§ Exercise input
-------
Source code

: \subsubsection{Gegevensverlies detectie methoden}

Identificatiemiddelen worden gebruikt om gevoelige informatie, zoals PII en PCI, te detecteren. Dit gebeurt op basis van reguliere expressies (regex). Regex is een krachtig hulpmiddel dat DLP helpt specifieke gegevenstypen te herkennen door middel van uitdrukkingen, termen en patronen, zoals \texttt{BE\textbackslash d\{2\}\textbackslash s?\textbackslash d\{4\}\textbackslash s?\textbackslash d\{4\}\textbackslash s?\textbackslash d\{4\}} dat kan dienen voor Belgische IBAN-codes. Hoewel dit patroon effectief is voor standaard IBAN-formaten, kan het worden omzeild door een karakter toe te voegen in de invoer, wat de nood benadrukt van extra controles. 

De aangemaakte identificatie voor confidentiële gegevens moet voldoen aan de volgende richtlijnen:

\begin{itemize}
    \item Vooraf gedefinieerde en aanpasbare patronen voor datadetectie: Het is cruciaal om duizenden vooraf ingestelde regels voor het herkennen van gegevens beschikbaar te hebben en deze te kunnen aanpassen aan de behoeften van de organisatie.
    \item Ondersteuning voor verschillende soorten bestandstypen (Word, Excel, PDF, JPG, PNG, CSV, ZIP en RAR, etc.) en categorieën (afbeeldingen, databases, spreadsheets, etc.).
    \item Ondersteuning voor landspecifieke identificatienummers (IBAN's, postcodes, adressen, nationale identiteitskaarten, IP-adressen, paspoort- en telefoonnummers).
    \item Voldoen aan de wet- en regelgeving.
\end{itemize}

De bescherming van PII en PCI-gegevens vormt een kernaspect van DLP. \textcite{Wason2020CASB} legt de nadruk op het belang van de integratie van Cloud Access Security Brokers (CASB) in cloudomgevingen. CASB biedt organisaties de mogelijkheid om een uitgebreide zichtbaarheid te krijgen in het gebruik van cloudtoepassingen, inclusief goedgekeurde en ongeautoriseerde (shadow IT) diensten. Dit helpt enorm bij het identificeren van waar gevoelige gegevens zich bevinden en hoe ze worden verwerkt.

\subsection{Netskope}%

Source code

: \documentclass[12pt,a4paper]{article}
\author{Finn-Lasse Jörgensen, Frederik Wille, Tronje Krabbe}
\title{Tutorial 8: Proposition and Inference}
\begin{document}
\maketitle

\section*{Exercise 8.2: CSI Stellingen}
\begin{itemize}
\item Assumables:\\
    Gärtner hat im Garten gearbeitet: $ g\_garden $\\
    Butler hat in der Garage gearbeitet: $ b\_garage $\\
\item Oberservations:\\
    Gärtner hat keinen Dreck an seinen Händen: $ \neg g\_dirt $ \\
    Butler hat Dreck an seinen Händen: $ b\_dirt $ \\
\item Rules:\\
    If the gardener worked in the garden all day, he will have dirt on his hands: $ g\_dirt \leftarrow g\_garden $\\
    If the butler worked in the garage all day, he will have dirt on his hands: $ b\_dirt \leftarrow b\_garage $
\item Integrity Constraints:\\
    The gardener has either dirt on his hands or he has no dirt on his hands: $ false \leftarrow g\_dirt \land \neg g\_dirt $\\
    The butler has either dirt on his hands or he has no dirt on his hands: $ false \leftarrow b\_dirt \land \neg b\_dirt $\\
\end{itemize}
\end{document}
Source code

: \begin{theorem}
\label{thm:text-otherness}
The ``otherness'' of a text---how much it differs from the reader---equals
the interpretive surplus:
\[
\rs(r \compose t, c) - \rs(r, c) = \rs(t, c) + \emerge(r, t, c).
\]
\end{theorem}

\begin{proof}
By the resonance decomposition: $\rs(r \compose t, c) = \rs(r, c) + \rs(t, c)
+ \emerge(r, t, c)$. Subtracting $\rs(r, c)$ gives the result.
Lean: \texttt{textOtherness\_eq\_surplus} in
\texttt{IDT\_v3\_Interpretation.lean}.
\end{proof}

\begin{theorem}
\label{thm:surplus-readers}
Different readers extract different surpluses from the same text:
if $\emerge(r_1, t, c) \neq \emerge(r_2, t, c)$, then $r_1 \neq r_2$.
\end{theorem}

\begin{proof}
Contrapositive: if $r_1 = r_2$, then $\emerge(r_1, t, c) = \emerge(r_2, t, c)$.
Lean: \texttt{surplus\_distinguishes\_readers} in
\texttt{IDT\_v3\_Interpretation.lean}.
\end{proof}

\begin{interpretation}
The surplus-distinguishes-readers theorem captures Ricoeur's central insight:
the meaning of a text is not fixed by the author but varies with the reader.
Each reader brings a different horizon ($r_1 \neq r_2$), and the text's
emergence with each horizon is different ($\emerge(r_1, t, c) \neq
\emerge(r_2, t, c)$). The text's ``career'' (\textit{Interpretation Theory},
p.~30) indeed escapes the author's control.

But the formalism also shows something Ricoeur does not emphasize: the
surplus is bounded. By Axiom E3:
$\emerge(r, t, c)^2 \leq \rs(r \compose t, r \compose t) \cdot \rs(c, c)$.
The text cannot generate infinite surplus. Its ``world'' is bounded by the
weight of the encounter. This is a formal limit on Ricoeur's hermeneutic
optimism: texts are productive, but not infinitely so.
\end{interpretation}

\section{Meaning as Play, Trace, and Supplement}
-------
Which of the lines in the material carry the string "false"? Pull them out.

§ Expected output
    The gardener has either dirt on his hands or he has no dirt on his hands: $ false \leftarrow g\_dirt \land \neg g\_dirt $\\
    The butler has either dirt on his hands or he has no dirt on his hands: $ false \leftarrow b\_dirt \land \neg b\_dirt $\\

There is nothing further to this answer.